Crónica de Anselmo Borges
O pior do nosso tempo é a entrega desvairada ao consumismo, ao ruído e à satisfação imediata e saltitante de prazeres velozes e, conse-quentemente, à vozearia da insensatez que não pensa. Fica então o esquecimento do enigma da vida e da busca de respostas para as imensas e prementes perguntas que erguem o ser humano à sua estatura de homem: porque há algo e não nada, a questão do mal e do sofrimento, da felicidade e da morte, de Deus e do sentido último da existência.
Já G. Scholem avisou: "Se o sentimento de que o mundo esconde um mistério desaparecer, tudo terá acabado. Em qualquer caso, não creio que cheguemos tão longe." Mas talvez não andemos mesmo muito longe. De qualquer modo, quem não andar completamente distraído e conservar ainda um sentido mínimo pelo perguntar e de compaixão pela humanidade será frequentemente esmagado pela pergunta que o ateu E. Bloch formulou nestes termos: "Por que é que nós, que somos limitados em tudo, sofremos ilimitadamente?" E morremos. Sobre este tema escreveu G. Steiner este texto poderoso e intenso: "Sabemos que a Sexta-Feira Santa do cristianismo é a da Cruz. Mas o não cristão, o ateu, também a conhece. Significa que ele conhece a injustiça, o sofrimento interminável, a devastação, o brutal enigma do fim, que em grande medida constituem não só a dimensão histórica da condição humana, mas também o tecido quotidiano das nossas vidas provadas. Conhecemos, inevitavelmente, a dor, a falência do amor e a solidão que são a nossa história e o nosso destino pessoal. Também conhecemos o Domingo. Para o cristão, esse dia é um sinal, simultaneamente garantido e precário, de uma justiça e de um amor que venceram a morte. Se não somos cristãos ou se somos descrentes, conhecemos esse domingo precisamente nos mesmos termos. Para nós, é o dia da libertação da inumanidade e servidão. Esperamos soluções, sejam elas terapêuticas ou políticas, sociais ou messiânicas. Os contornos desse Domingo carregam o nome da esperança (não há palavra menos susceptível de desconstrução). Mas a nossa longa jornada é a de Sábado. Entre o sofrimento, a solidão e o indizível desperdício, por um lado, e o sonho da libertação e do renascimento por outro. Em face da tortura de uma criança ou da morte do amor que é Sexta-Feira, até a arte e a poesia mais sublimes se revelam vãs." Sim. É no Sábado Santo que os cristãos e, de certo modo, todos os seres humanos vivem: entre o horror de Sexta-Feira Santa e a esperança do Domingo pascal.

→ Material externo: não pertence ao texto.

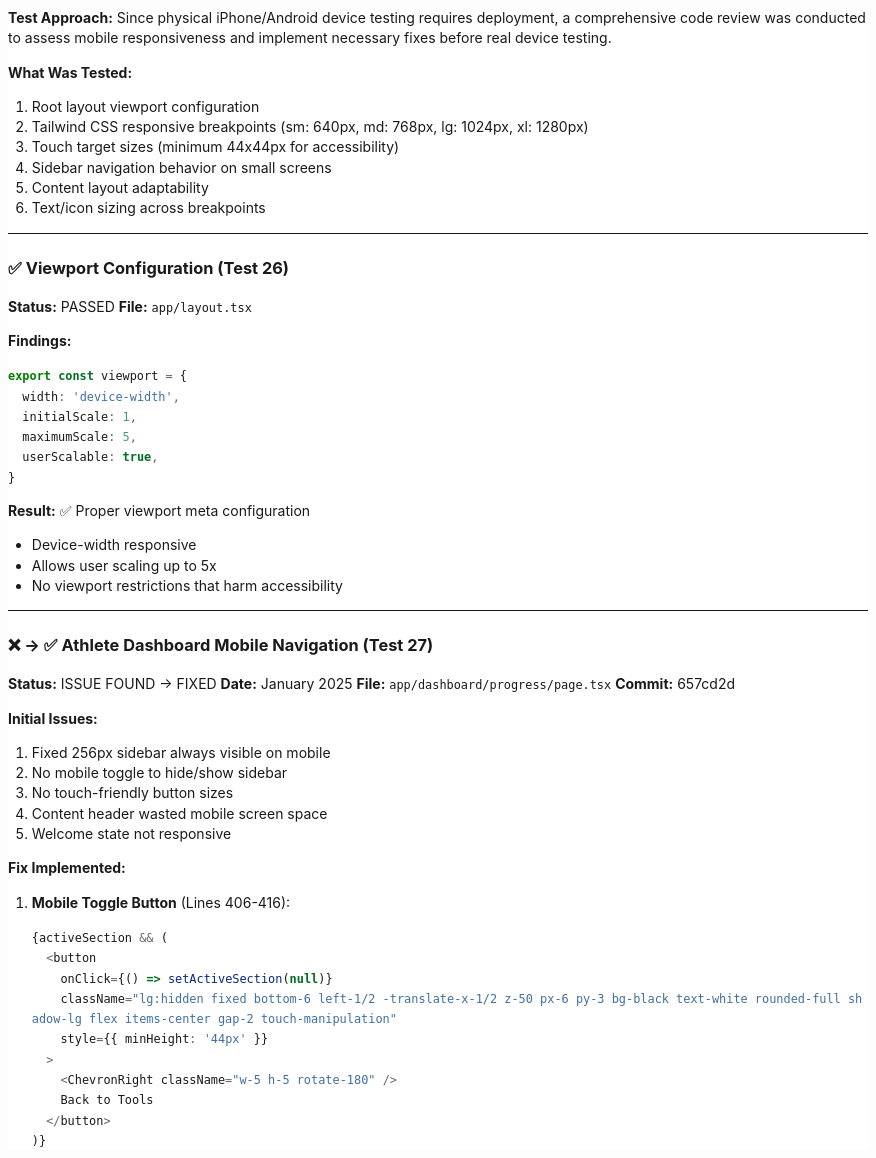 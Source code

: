 **Test Approach:**
Since physical iPhone/Android device testing requires deployment, a comprehensive code review was conducted to assess mobile responsiveness and implement necessary fixes before real device testing.

**What Was Tested:**
1. Root layout viewport configuration
2. Tailwind CSS responsive breakpoints (sm: 640px, md: 768px, lg: 1024px, xl: 1280px)
3. Touch target sizes (minimum 44x44px for accessibility)
4. Sidebar navigation behavior on small screens
5. Content layout adaptability
6. Text/icon sizing across breakpoints

---

### ✅ Viewport Configuration (Test 26)
**Status:** PASSED
**File:** `app/layout.tsx`

**Findings:**
```typescript
export const viewport = {
  width: 'device-width',
  initialScale: 1,
  maximumScale: 5,
  userScalable: true,
}
```

**Result:** ✅ Proper viewport meta configuration
- Device-width responsive
- Allows user scaling up to 5x
- No viewport restrictions that harm accessibility

---

### ❌ → ✅ Athlete Dashboard Mobile Navigation (Test 27)
**Status:** ISSUE FOUND → FIXED
**Date:** January 2025
**File:** `app/dashboard/progress/page.tsx`
**Commit:** 657cd2d

**Initial Issues:**
1. Fixed 256px sidebar always visible on mobile
2. No mobile toggle to hide/show sidebar
3. No touch-friendly button sizes
4. Content header wasted mobile screen space
5. Welcome state not responsive

**Fix Implemented:**
1. **Mobile Toggle Button** (Lines 406-416):
   ```typescript
   {activeSection && (
     <button
       onClick={() => setActiveSection(null)}
       className="lg:hidden fixed bottom-6 left-1/2 -translate-x-1/2 z-50 px-6 py-3 bg-black text-white rounded-full shadow-lg flex items-center gap-2 touch-manipulation"
       style={{ minHeight: '44px' }}
     >
       <ChevronRight className="w-5 h-5 rotate-180" />
       Back to Tools
     </button>
   )}
   ```
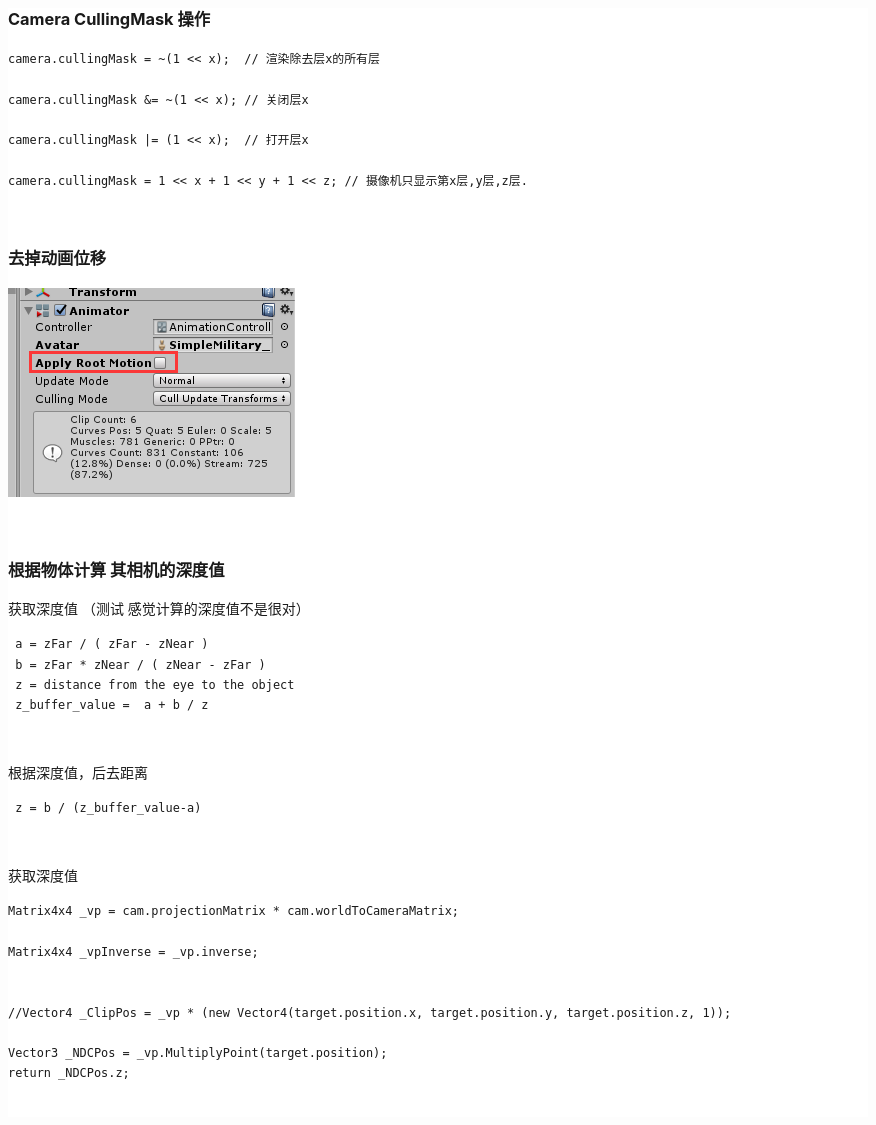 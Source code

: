 ### Camera CullingMask 操作

```
camera.cullingMask = ~(1 << x);  // 渲染除去层x的所有层  
    
camera.cullingMask &= ~(1 << x); // 关闭层x  
    
camera.cullingMask |= (1 << x);  // 打开层x  
  
camera.cullingMask = 1 << x + 1 << y + 1 << z; // 摄像机只显示第x层,y层,z层.  

```
<br/>

### 去掉动画位移

![avator](pic/rootmotion.png)

<br/>

### 根据物体计算 其相机的深度值

获取深度值 （测试 感觉计算的深度值不是很对）
```
 a = zFar / ( zFar - zNear )
 b = zFar * zNear / ( zNear - zFar )
 z = distance from the eye to the object
 z_buffer_value =  a + b / z 
```
<br/>

根据深度值，后去距离
```
 z = b / (z_buffer_value-a)
```

<br/>

获取深度值
```
Matrix4x4 _vp = cam.projectionMatrix * cam.worldToCameraMatrix;

Matrix4x4 _vpInverse = _vp.inverse;


//Vector4 _ClipPos = _vp * (new Vector4(target.position.x, target.position.y, target.position.z, 1));

Vector3 _NDCPos = _vp.MultiplyPoint(target.position);
return _NDCPos.z;
```
<br/>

As razões da fé em Deus são essencialmente razões da esperança. Há um clamor que grita no mundo e vem das vítimas inocentes. Um número incontável de crianças, de mulheres, de homens, que sucumbiram à violência bruta, à crueldade inominável, para quem a vida nada foi senão horror, reclamam justiça. Há uma dívida inapagável para com elas, mas, sem Deus e a ressurreição dos mortos, quem paga essa dívida? Ou será que tudo - bem e mal, dignidade e indignidade, justiça e injustiça - se afunda no nada?
"O cristianismo tem a seu favor o imenso acerto de se apresentar como a tradição de um ser humano que enfrentou o mal com enorme dor, mas com a prevalência da esperança", reflectia o filósofo J. Gómez Caffarena. Na linha de Kant, que escreveu: "A balança da razão não é completamente imparcial: o braço que aponta "esperança do futuro" tem uma vantagem mecânica que faz com que mesmo razões leves que caem no seu respectivo prato levantem o outro braço que contém especulações em si de maior peso. Esta é a única inexactidão que eu não poderia e na realidade também não quero corrigir."
"Não é nenhuma estupidez nem loucura esperar": "O enigma que somos pode ter no Mistério para o qual abrem as religiões uma chave para uma esperança fundada", acrescentava Caffarena. Não só não é ilegítimo como é até razoável esperar. Mas a esperança não é resignada, quieta, passiva. Ela é constitutivamente activa, praxística na transformação para a bondade do mundo. Para que se cumpra o que escreveu Santo Agostinho: "Vive de tal modo que, quando morreres, não morras."